Combinations are possible and a line can be both a dose-line and a regression-line (in other words it is possible to define in a same line a dose regimen and the regression values). However, a line cannot be both a dose-line and a response-line. In other words, two lines will be necessary to define a dose-regimen and a measure at the same time-stamp.

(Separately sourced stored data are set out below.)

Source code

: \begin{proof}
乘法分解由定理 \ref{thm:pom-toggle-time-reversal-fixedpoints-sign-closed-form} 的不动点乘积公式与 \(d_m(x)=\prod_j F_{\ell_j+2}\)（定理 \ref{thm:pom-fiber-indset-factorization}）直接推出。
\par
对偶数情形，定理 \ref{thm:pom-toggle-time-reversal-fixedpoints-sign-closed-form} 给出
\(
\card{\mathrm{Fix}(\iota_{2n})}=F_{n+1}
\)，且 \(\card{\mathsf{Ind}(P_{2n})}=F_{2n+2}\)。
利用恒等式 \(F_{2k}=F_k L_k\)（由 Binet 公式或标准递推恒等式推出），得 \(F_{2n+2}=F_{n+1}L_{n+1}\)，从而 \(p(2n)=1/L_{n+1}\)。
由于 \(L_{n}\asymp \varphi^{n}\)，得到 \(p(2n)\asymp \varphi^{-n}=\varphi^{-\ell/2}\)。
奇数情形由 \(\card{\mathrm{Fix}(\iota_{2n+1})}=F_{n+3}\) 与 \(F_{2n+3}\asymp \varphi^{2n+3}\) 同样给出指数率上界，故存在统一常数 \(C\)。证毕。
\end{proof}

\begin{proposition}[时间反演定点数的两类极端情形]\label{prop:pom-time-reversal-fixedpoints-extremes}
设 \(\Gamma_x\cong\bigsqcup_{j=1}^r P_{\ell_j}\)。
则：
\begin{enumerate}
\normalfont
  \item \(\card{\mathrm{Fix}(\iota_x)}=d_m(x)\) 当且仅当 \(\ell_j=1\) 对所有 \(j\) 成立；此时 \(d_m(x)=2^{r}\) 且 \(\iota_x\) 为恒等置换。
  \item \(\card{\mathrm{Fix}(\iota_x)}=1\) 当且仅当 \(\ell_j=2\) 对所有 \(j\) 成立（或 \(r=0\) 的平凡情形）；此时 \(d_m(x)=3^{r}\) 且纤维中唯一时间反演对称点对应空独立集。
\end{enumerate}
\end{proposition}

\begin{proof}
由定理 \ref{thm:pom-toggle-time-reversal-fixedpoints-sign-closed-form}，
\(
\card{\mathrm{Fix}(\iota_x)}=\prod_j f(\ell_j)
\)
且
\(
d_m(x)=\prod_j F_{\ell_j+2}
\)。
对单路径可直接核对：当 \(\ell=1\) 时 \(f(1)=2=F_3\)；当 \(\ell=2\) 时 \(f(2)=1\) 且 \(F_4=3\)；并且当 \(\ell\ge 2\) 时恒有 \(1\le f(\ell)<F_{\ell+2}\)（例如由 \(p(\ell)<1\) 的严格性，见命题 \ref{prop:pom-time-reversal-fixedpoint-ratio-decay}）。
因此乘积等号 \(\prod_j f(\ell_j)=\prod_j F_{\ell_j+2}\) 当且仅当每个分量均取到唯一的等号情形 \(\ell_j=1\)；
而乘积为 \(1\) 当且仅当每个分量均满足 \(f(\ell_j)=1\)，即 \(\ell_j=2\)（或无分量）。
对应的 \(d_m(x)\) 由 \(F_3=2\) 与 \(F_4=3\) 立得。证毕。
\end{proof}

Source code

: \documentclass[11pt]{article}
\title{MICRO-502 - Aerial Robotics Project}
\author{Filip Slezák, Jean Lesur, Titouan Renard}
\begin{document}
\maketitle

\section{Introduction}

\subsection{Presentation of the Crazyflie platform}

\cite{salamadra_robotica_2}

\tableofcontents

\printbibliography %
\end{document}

Description of column-types

The title-line is the first line of the data set. It is free and can be used to specify column-names. It is important to understand the difference between column-names and a column-types: as already stated the column-names are totally free but the column-types shall belong to a list of pre-defined keywords. They are used to identify the column’s role. For instance, in the previous example, the fourth column of the sample data set contains measurement information and will then have column-type Y. A name (CONC) has been entered to indicate that the measurement corresponds to a concentration. It is possible to group the column-types based on their functionality:

• Subject identification headers: column-types ID and OCC are used to identify subjects.
• Time headers: column-types TIME and DATE (or DAT1, DAT2, DAT3) are used to time stamp data.
• Response headers: column-types Y (alias: DV and CONC, for response values), YTYPE (response type identifiers), CENS (mark responses as censored), (response limit) are used to define responses.
• Covariate headers: column-types COV (continuous covariate) and CAT (categorical covariate) are used to define continuous and categorial covariates.
• Regression headers: column-type X (alias: REG, XX) is used to define regression variables.
• Control and event headers: column-types MDV (to control data by tagging lines as dose-lines, response-lines or regression-lines) and EVID (to mark unusual events).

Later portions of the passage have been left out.